= Beginning of Section =

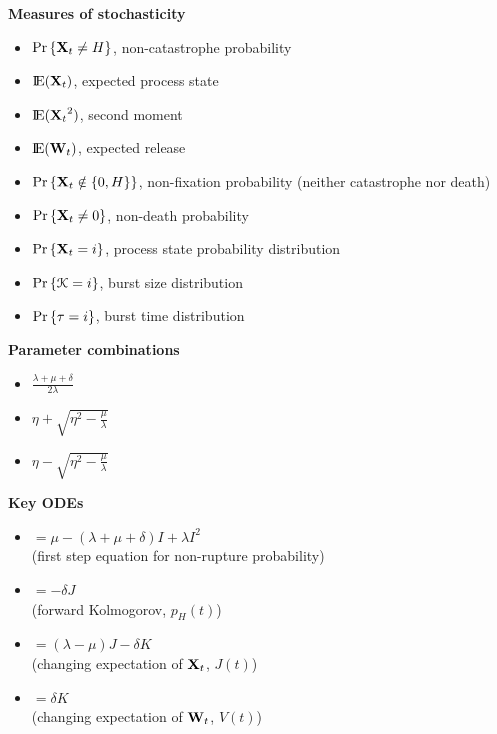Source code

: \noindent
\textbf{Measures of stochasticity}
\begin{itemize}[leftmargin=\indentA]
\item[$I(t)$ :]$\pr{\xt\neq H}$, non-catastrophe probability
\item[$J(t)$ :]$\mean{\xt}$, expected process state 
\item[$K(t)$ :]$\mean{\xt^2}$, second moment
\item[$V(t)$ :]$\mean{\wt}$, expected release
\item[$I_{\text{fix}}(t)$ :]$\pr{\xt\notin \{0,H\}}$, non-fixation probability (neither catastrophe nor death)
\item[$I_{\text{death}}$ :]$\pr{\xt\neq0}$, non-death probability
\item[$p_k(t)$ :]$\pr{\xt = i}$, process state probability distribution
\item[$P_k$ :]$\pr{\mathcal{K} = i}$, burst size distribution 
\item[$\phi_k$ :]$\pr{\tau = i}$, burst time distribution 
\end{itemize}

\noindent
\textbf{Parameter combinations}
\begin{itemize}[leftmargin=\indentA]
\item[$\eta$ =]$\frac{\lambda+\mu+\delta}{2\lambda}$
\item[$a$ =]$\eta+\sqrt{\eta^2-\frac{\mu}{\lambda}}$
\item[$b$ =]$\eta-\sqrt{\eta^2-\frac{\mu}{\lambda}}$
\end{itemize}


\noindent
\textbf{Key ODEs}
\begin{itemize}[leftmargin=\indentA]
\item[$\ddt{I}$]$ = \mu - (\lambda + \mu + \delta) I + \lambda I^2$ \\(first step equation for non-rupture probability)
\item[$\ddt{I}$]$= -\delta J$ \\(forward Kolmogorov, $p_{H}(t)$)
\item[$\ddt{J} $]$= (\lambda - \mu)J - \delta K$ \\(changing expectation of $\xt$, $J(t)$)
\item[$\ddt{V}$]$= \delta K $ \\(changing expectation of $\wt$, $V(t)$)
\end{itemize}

= End of Section =

Exercise requirements =>
Return each line of the material above that holds the string "catastrophe".

Result of the exercise =>
\item[$I(t)$ :]$\pr{\xt\neq H}$, non-catastrophe probability
\item[$I_{\text{fix}}(t)$ :]$\pr{\xt\notin \{0,H\}}$, non-fixation probability (neither catastrophe nor death)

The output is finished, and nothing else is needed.